皆んなの前でビンタを喰らったコウタは 1年生の時お兄ちゃんの後を追って入って来た。
前の年に入ったお兄ちゃんと一緒に来た時はまだ年長さんだった。
でも その時から身のこなしやボールの投げ方、捕り方はうまかった。
ずっと低学年を見ているが、1年生であれだけ上手いの選手は見たことがない。

そんなコウタにアオ、ヒロキが1年の時にいて、3年生の時は同学年でチームができるほどに選手が集まった。
この三人にケイラもいて、3年生では向かうところ敵なしと思えるほど強かった。
4年生でもそのまま強くて、こりゃあ6年になったら都大会に行けるぞ、と誰もが期待した。

でも、そうはいかないのが子供のおもしろいところだ。

皆んなそれぞれに個性が強くなり、力も強くなったからバットも振り回すようになり、力はあるのに勝てなくなった。
そんな6年生の試合を見つめていた。

先発のアオは表情を変えずにいつものように思い切り腕を振っていた。
相変わらず重くて速い球に見えるが、相手バッターはその球をしっかり捉える。

低学年の頃のアオの球は強烈に重くて速かった。
あの頃あんなに勝てたのはアオの力が大きいと思う。

だんだんと周りも力をつけて来たから、前のようには抑えられなくなって来たけど、それでも投げ方も、打ち方も思い切りが良くて、見ていて気持ちがいい。
一見愛想のないような態度は小さい時から変わらないけど、実は優しいところもある。
今年の合宿、合宿に参加したものの溶け込めず、皆と一緒に行動出来なかったヒロキを部屋まで迎えに行って誘ってくれた。
ヒロキはそれが嬉しかったのだろう、一緒に引っ張られてバーベキューにも参加して楽しそうな顔をしていた。
アオが誘ってくれたおかげだ。
思い切りの良さと優しさと、いい奴だなと思う。

そのアオの後を繋いでコウタがマウンドに上がった。
ピンチを迎え、マウンド上のコウタは相変わらずの仏頂面である。
普段や練習の時は笑顔がかわいいお母さん似の顔をしているのに、試合になると顔つきが変わる。

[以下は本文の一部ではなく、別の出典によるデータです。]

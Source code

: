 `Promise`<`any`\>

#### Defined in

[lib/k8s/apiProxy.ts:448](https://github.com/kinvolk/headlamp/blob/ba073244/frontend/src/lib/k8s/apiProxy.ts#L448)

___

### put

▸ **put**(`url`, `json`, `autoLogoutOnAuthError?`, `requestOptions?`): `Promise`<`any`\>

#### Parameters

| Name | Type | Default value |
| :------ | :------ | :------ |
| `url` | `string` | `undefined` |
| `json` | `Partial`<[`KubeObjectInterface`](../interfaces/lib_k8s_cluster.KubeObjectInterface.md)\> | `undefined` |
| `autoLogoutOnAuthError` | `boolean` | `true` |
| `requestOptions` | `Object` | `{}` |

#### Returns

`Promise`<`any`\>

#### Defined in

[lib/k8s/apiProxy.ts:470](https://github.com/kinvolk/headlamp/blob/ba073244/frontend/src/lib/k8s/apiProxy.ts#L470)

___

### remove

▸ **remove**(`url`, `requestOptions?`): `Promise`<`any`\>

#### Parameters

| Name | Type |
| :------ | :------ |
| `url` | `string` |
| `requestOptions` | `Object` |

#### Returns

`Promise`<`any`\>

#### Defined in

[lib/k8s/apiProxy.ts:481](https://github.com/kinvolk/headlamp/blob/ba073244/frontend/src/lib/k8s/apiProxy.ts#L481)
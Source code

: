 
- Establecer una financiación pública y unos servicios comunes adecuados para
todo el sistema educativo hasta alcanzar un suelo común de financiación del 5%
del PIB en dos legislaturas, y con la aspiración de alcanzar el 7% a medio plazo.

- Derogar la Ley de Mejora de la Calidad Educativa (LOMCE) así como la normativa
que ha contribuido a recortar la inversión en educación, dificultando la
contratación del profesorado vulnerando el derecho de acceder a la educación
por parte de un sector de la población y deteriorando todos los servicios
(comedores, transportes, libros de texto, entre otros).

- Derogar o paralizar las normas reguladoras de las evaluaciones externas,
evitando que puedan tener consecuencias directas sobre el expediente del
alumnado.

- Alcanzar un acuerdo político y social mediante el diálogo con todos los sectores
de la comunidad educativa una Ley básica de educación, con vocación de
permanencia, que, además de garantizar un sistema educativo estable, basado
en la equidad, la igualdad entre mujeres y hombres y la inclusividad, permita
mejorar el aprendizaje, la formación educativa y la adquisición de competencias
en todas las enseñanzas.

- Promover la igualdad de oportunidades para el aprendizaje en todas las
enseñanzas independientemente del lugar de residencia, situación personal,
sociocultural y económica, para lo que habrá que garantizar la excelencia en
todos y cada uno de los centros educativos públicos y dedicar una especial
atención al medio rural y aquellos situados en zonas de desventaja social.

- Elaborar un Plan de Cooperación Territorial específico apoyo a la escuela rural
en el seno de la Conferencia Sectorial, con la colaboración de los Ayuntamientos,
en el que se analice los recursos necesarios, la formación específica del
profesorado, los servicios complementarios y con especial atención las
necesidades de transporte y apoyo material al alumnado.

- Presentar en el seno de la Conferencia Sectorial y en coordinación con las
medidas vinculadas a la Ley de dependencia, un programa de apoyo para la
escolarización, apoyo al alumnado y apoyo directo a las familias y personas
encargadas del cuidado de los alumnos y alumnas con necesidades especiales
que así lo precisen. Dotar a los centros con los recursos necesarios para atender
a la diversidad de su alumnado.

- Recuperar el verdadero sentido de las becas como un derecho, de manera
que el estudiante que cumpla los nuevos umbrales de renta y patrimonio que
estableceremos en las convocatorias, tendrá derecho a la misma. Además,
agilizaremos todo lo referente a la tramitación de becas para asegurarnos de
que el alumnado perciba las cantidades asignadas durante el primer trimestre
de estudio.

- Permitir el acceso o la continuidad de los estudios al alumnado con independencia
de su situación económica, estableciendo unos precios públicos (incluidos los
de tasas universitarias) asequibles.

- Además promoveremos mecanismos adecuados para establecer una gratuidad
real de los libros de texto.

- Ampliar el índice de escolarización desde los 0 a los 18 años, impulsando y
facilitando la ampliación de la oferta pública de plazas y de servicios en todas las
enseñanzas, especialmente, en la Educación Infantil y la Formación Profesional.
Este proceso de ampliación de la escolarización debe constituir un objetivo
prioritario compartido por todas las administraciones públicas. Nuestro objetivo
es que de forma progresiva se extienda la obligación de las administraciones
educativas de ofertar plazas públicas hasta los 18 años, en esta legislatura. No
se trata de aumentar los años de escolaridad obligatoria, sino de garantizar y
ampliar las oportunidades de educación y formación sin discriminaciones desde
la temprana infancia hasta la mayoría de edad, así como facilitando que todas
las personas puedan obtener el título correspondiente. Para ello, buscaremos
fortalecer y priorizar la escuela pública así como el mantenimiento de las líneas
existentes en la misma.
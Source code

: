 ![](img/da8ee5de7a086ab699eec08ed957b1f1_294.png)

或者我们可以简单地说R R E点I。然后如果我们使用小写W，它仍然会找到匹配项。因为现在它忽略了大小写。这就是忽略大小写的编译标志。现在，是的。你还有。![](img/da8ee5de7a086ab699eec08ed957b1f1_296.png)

きっとコウタは誰よりも野球が好きで、誰よりも強い思い入れを持っているんじゃないかと思う。
だからいつも自分の出来に向き合いながら試合をしていて、うまくいかないとそんな顔になるんだろう。
その姿勢って職人ぽいなと思う。

そんな風に物事に思い入れできるというのは才能だ。
キャプテンでエースで、主軸バッターで、期待が大きい分たくさん叱られて、それでも野球への強い思いを持ち続けるその強さを大事にしてほしい。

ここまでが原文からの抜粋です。